A dare ulteriore sostanza all’ipotesi ci sono poi le modalità marziali dell’assassinio e le lettere minatorie ritrovate nelle sue tasche al momento dell’ispezione del cadavere, che parimenti gli intimavano nero su bianco di mettere fine, pena la vita, agli attacchi all’indirizzo del presidente. Infine, c’è il contesto politico teso, repressivo e polarizzato in cui versa il paese ormai da mesi, e che, sulla base del quadro indiziario, vedrà nell’omicidio l’ultimo incontrovertibile atto autocratico di un presidente soggiogato alla sua sete di potere e all’imperialismo statunitense, o, dal fronte fedele al presidente Chamoun, l’ennesimo, sporco tentativo di destabilizzazione orchestrato dall’asse Cairo-Damasco per gettare definitivamente il paese nel caos e trascinarlo nell’orbita socialista. Quello che non arriverà mai sarà invece una verità giudiziaria a mettere un punto fermo sulle dinamiche e le paternità della vicenda, lasciando così campo libero affinché nei decenni successivi la sua morte possa continuare a essere ripresa, reinterpretata e fatta storia in funzione delle posizionalità, delle contingenze e delle teleologie che di volta in volta determinano l’articolarsi del presente e le sue narrazioni.

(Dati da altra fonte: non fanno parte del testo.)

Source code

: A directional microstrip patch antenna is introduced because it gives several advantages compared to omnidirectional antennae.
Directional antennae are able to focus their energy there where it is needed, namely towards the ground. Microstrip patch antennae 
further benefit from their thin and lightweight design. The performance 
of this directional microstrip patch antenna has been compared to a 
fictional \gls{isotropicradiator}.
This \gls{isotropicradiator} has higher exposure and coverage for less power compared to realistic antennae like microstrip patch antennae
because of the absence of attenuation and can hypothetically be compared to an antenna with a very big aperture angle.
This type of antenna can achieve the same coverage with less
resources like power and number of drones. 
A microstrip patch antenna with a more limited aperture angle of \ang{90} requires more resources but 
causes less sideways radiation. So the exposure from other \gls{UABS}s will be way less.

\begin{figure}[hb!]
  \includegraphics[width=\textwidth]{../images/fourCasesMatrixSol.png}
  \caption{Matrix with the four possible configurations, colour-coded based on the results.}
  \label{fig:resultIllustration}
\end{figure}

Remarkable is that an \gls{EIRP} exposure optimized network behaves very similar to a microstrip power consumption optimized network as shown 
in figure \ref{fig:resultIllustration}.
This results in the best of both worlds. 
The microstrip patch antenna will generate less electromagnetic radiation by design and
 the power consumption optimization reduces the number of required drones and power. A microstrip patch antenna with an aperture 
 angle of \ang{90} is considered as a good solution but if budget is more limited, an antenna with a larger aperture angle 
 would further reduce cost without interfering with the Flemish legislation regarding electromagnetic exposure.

L’assassinio politico come prassi
Sebbene l’omicidio di Nasib al-Metni sia stato spesso assunto come ‘caso zero’ dell’emergenza dell’assassinio politico e della sua impunità sistemica come grande forza motrice dello sviluppo storico del Libano contemporaneo, quando il fatto avviene, l’esecuzione sommaria degli oppositori politici è ancora un fatto episodico, un evento eccezionale figlio di circostanze eccezionali, la cui mancata ricerca della verità si inscrive e si disperde nel realismo imposto dalla congiuntura della breve guerra civile del 1958 (la cosiddetta Rivoluzione dei Pasha), e dalle esigenze di pacificazione che ne seguiranno.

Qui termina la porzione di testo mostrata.